Пока кофе варился – семь минут, – я полез в холодильник, достал масло, зацепил кусок ножом, стряхнул, сдвинул об уже нагревавшийся край сковородки, масло растеклось, достал два яйца, надсек ножом одно над сковородкой, разломил, бросил скорлупу в мусор, надсек второе, разломил, бросил, долго отряхивал над сковородкой соль, прилипшую к пальцам, бросил в уже начавшую подергиваться пленочкой яичницу оставшуюся со вчера в холодильнике сморщенную вареную сосиску – предварительно разрезав ее вдоль.
Снова помыл руки.
Поставил сковородку на керамическую подставку с деревянной рамой, с синим охотничьим рисунком (Дания? Голландия?
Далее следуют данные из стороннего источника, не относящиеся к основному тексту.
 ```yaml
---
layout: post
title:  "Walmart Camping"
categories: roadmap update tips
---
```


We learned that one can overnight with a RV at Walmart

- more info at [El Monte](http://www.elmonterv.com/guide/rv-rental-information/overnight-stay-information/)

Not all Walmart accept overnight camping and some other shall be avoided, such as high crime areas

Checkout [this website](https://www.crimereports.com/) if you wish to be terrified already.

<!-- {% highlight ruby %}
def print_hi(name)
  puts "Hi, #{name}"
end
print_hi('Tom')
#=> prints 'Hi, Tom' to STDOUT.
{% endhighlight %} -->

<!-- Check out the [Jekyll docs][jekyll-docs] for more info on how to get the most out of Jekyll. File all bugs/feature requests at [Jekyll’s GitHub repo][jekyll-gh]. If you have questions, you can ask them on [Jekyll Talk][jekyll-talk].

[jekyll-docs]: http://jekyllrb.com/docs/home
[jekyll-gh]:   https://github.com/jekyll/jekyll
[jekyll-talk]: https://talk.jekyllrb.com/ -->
Не помню), взял вилку, нож, поставил кофеварку на другую подставку, толстое стекло в металлической рамке с завитушками (Германия, кажется) взял кружку с надписью «Ноте, sweet home» – Лондон, это точно, – взял старую синего стекла пепельницу с выдавленной с нижней стороны дна головой оленя, взял сигареты, зажигалку, сел, отковырнул сразу четверть яичницы и кусок сосиски, прожевал, налил кофе…
«Разрешите же мне, Экселенц, откровенно, насколько позволит мне природная, свойственная моему сословию и цеху, лживость, изложить соображения, которыми я руководствовался, с одобрения Вашей Милости решаясь на известные Вам действия.
Итак, во имя Святейшего, да продлит Создатель его дни.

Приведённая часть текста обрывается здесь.